CIO Robert Horrocks, PhD, discusses what a rising interest rate environment means for Asia’s markets.  

April 2021

Dear Shareholders,

It has been a volatile year for the markets—in the true sense of the word. The markets went up sharply and then came down sharply. And what is more they probably went up and down for the same reason. If this sounds like I’ve lost my mind, then, fair enough—I probably won’t have an easy time convincing you otherwise.

However, as I said in my last message, be careful what you wish for. I suspect that it is the recovery in near-term economic conditions that caused the markets to rally and then also caused them to sell off again. One way of intuitively thinking about this is that when there is limited economic activity now, then all my efforts can be focused on the future. Any news that makes that future seem more certain and nearer can have a comforting effect. However, there comes a time when I get so busy in the here and now that I have less effort to expend on the future. The mechanism for distributing this effort and resources over time are interest rates. And so it has been that the rise in economic activity has pushed up interest rates and all of a sudden, the cost of deflecting our attention to the longer term has risen. This has made it very challenging for some highly priced mega-cap stocks. After all, I might be more inclined to wait for a trillion-dollar, thousand P/E stock to grow into its valuation if there is nothing much to do in the meantime.

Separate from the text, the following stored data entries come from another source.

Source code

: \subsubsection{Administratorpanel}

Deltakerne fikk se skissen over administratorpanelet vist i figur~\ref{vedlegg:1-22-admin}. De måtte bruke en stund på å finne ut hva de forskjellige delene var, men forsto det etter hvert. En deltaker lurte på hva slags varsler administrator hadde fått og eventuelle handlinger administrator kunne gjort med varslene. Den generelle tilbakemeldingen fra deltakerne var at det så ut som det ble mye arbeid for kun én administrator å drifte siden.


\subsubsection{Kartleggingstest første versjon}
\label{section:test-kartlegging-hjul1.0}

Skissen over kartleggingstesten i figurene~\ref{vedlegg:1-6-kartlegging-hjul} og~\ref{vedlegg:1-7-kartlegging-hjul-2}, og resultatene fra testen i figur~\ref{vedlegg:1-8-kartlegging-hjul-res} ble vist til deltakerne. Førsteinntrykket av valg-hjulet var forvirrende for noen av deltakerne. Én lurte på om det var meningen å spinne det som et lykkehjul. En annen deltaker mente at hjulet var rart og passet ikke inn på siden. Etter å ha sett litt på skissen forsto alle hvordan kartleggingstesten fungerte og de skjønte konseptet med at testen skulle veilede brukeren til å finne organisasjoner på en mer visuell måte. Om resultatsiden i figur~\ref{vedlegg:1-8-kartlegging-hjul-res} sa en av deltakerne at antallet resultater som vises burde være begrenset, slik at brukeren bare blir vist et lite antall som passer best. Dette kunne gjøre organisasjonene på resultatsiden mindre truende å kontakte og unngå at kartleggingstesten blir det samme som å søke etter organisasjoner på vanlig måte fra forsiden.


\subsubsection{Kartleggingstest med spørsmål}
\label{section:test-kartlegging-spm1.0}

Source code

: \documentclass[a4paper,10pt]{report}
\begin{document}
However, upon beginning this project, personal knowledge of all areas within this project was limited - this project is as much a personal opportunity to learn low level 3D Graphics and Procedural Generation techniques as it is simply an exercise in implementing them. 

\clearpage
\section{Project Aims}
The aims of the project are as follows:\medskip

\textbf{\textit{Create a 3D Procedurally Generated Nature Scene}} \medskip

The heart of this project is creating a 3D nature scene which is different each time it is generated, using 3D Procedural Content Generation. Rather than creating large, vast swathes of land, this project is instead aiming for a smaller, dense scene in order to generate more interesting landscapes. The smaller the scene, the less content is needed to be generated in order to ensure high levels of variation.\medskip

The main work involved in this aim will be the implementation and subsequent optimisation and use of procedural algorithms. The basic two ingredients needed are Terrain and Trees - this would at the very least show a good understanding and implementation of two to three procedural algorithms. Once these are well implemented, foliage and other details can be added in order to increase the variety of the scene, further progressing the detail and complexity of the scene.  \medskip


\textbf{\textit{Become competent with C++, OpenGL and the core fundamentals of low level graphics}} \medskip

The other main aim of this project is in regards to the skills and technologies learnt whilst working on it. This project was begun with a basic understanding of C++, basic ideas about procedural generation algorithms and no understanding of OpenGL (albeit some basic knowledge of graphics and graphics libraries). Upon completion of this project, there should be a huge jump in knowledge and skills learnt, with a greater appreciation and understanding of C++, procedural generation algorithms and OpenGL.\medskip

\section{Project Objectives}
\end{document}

Do I think that this poses more sustained problems for Asia’s markets? I don’t think so. First, I remember a former colleague when I was in the U.K. who was incredulous when the U.K. market took a dive because of strong growth numbers: “Surely that is good news?” It is. I think that we are still set for a strong earnings recovery in Asia and a sustained recovery. Asia may have dealt with the virus more efficiently and therefore we might reasonably expect a muted recovery compared to the West. However, Asia’s economies have much more room for a moderate inflationary stimulus without the fear of rising short rates than we have in the U.S. the region has a lot more room for margin expansion, particularly as the U.S. is belatedly looking to follow some of Asia’s pro-labor policies. With core inflation in China fluctuating around zero percent, there seems to be no need for tighter policy anytime soon, whereas in the U.S., the question has become: “How far will the Fed allow inflation to exceed 2%, and for how long?” I do think any spike in inflation ought to be temporary— simply a sign that post-COVID, demand is coming back instantly, whereas supply will take time to ramp up. For now, central bankers will stay their hands—but they must surely be getting itchy fingers.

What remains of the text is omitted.